[RECORDS]

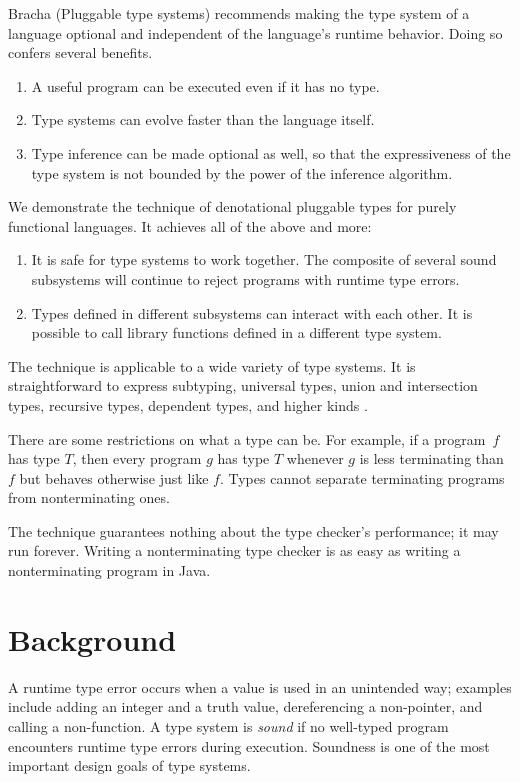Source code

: \documentclass{amsart}
\def\thingsExpressibleInMpsModel{%
subtyping, universal types, union and intersection types,
recursive types, dependent types, and higher kinds%
}
\begin{document}
Bracha (Pluggable type systems) recommends making the type system
of a language optional and independent of the language's runtime
behavior. Doing so confers several benefits.
\begin{enumerate}
\item A useful program can be executed even if it has no type.
\item Type systems can evolve faster than the language itself.
\item Type inference can be made optional as well, so that the
expressiveness of the type system is not bounded by the power of
the inference algorithm.
\end{enumerate}
We demonstrate the technique of denotational pluggable types for
purely functional languages. It achieves all of the above and
more:
\begin{enumerate}\setcounter{enumi}3
\item It is safe for type systems to work together. The composite
of several sound subsystems will continue to reject programs with
runtime type errors.
\item Types defined in different subsystems can interact with
each other. It is possible to call library functions defined
in a different type system.
\end{enumerate}
The technique is applicable to a wide variety of type systems. It
is straightforward to express \thingsExpressibleInMpsModel.

There are some restrictions on what a type can be. For example,
if a program~$f$ has type $T$, then every program $g$ has type
$T$ whenever $g$ is less terminating than $f$ but behaves
otherwise just like $f$. Types cannot separate terminating
programs from nonterminating ones.

The technique guarantees nothing about the type checker's
performance; it may run forever. Writing a nonterminating type
checker is as easy as writing a nonterminating program in Java.

\section{Background}

A runtime type error occurs when a value is used in an unintended
way; examples include adding an integer and a truth value,
dereferencing a non-pointer, and calling a non-function. A type
system is \emph{sound} if no well-typed program encounters
runtime type errors during execution. Soundness is one of the
most important design goals of type systems.
\end{document}
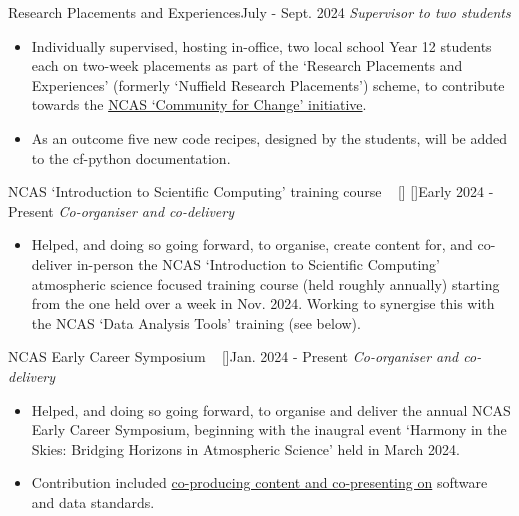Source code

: 
\begin{projects}

\projecta
	{Research Placements and Experiences}{July - Sept. 2024}
	{
	    \textit{Supervisor to two students}
	}
	{\begin{itemize}
     \item Individually supervised, hosting in-office, two local school Year 12 students each on two-week placements as part of the `Research Placements and Experiences' (formerly `Nuffield Research Placements') scheme, to contribute towards the \href{https://ncas.ac.uk/for-staff/change/}{NCAS `Community for Change' initiative}.
     \item As an outcome five new code recipes, designed by the students, will be added to the cf-python documentation.
     \end{itemize}}

\projecta
	{NCAS `Introduction to Scientific Computing' training course ~ [\href{https://ncas.ac.uk/study-with-us/introduction-to-scientific-computing/}{\small{\websiteSymbol}}] [\href{https://github.com/ncasuk/ncas-isc}{\small{\githubSymbol}}]}{Early 2024 - Present}
	{
	    \textit{Co-organiser and co-delivery}
	}
	{\begin{itemize}
     \item Helped, and doing so going forward, to organise, create content for, and co-deliver in-person the NCAS `Introduction to Scientific Computing' atmospheric science focused training course (held roughly annually) starting from the one held over a week in Nov. 2024. Working to synergise this with the NCAS `Data Analysis Tools’ training (see below).
     \end{itemize}}
     
\projecta
	{NCAS Early Career Symposium ~ [\href{https://sites.google.com/ncas.ac.uk/ncasharmonyintheskies/home}{\small{\websiteSymbol}}]}{Jan. 2024 - Present}
	{
	    \textit{Co-organiser and co-delivery}
	}
	{\begin{itemize}
     \item Helped, and doing so going forward, to organise and deliver the annual NCAS Early Career Symposium, beginning with the inaugral event `Harmony in the Skies: Bridging Horizons in Atmospheric Science' held in March 2024.
     \item Contribution included \href{https://github.com/sadielbartholomew/sadielbartholomew/blob/master/talks-and-workshops/ncas-ec-symposium-software-data.pdf}{co-producing content and co-presenting on} software and data standards.
     \end{itemize}}

\end{projects}
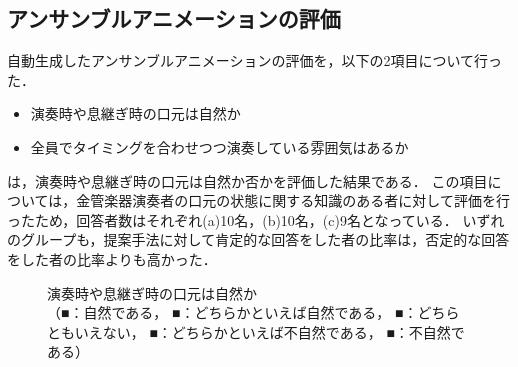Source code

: \subsection{アンサンブルアニメーションの評価}
自動生成したアンサンブルアニメーションの評価を，以下の2項目について行った．
\begin{itemize}
	\item 演奏時や息継ぎ時の口元は自然か
	\item 全員でタイミングを合わせつつ演奏している雰囲気はあるか
\end{itemize}
\vspace{5mm}
\par
{}は，演奏時や息継ぎ時の口元は自然か否かを評価した結果である．
この項目については，金管楽器演奏者の口元の状態に関する知識のある者に対して評価を行ったため，回答者数はそれぞれ(a)10名，(b)10名，(c)9名となっている．
いずれのグループも，提案手法に対して肯定的な回答をした者の比率は，否定的な回答をした者の比率よりも高かった．
\begin{figure}[!h]
	\centering
	\hspace{5mm}
	\hspace{5mm}
	\caption{演奏時や息継ぎ時の口元は自然か\\
		（{\color{legend1}■}：自然である，
		{\color{legend2}■}：どちらかといえば自然である，
		{\color{legend3}■}：どちらともいえない，
		{\color{legend4}■}：どちらかといえば不自然である，
		{\color{legend5}■}：不自然である）}
	\label{fig:Q3-1}
\end{figure}
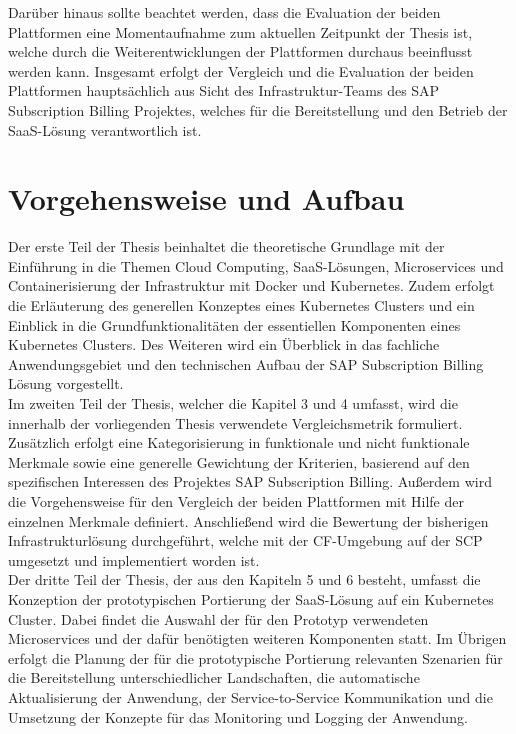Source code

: Darüber hinaus sollte beachtet werden, dass die Evaluation der beiden Plattformen eine Momentaufnahme zum aktuellen Zeitpunkt der Thesis ist, welche durch die Weiterentwicklungen der Plattformen durchaus beeinflusst werden kann. Insgesamt erfolgt der Vergleich und die Evaluation der beiden Plattformen hauptsächlich aus Sicht des Infrastruktur-Teams des SAP Subscription Billing Projektes, welches für die Bereitstellung und den Betrieb der \ac{SaaS}-Lösung verantwortlich ist.

\newpage

\section{Vorgehensweise und Aufbau}
\label{Vorgehensweise}
Der erste Teil der Thesis beinhaltet die theoretische Grundlage mit der Einführung in die Themen Cloud Computing, \ac{SaaS}-Lösungen, Microservices und Containerisierung der Infrastruktur mit Docker und Kubernetes. Zudem erfolgt die Erläuterung des generellen Konzeptes eines Kubernetes Clusters und ein Einblick in die Grundfunktionalitäten der essentiellen Komponenten eines Kubernetes Clusters. Des Weiteren wird ein Überblick in das fachliche Anwendungsgebiet und den technischen Aufbau der SAP Subscription Billing Lösung vorgestellt.\\
Im zweiten Teil der Thesis, welcher die Kapitel 3 und 4 umfasst, wird die innerhalb der vorliegenden Thesis verwendete Vergleichsmetrik formuliert. Zusätzlich erfolgt eine Kategorisierung in funktionale und nicht funktionale Merkmale sowie eine generelle Gewichtung der Kriterien, basierend auf den spezifischen Interessen des Projektes SAP Subscription Billing. Außerdem wird die Vorgehensweise für den Vergleich der beiden Plattformen mit Hilfe der einzelnen Merkmale definiert. Anschließend wird die Bewertung der bisherigen Infrastrukturlösung durchgeführt, welche mit der \ac{CF}-Umgebung auf der \ac{SCP} umgesetzt und implementiert worden ist.\\
Der dritte Teil der Thesis, der aus den Kapiteln 5 und 6 besteht, umfasst die Konzeption der prototypischen Portierung der \ac{SaaS}-Lösung auf ein Kubernetes Cluster. Dabei findet die Auswahl der für den Prototyp verwendeten Microservices und der dafür benötigten weiteren Komponenten statt. Im Übrigen erfolgt die Planung der für die prototypische Portierung relevanten Szenarien für die Bereitstellung unterschiedlicher Landschaften, die automatische Aktualisierung der Anwendung, der Service-to-Service Kommunikation und die Umsetzung der Konzepte für das Monitoring und Logging der Anwendung.\\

[/RECORDS]

■ TASK DESCRIPTION ■
Go through the data above and return each line containing the string "inference".

■ RESPONSE ■
\item Type inference can be made optional as well, so that the
the inference algorithm.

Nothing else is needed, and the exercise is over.